# [Required action]
Locate the string "advice" in the records below. Copy every line where it occurs.

# [Records to use]
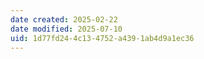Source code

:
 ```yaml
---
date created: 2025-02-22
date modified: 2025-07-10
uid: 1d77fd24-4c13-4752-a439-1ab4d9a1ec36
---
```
--
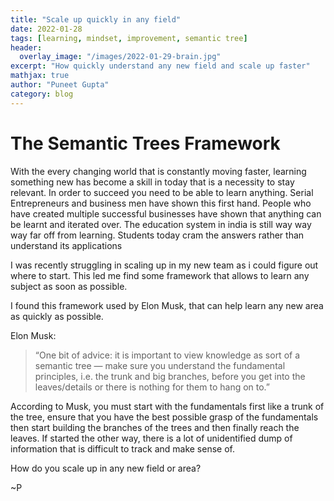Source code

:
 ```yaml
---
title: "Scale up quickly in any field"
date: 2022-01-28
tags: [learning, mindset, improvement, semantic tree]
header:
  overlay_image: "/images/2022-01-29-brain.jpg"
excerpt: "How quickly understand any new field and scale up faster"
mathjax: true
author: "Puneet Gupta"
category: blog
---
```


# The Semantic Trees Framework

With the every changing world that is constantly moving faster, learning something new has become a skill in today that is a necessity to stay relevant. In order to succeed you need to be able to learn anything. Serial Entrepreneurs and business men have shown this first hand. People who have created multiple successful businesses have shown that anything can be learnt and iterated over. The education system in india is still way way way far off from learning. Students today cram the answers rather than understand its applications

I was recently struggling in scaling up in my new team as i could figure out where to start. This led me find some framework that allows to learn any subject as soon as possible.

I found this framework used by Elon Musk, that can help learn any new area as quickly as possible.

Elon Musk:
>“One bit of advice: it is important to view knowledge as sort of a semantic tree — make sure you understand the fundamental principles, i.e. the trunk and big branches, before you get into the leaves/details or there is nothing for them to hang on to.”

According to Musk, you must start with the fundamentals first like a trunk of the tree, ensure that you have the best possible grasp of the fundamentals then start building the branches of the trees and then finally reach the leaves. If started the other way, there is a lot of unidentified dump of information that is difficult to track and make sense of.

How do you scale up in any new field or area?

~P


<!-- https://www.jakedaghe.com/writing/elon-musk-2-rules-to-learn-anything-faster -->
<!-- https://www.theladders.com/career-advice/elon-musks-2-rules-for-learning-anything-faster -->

# [Exercise output]
>“One bit of advice: it is important to view knowledge as sort of a semantic tree — make sure you understand the fundamental principles, i.e. the trunk and big branches, before you get into the leaves/details or there is nothing for them to hang on to.”
<!-- https://www.theladders.com/career-advice/elon-musks-2-rules-for-learning-anything-faster -->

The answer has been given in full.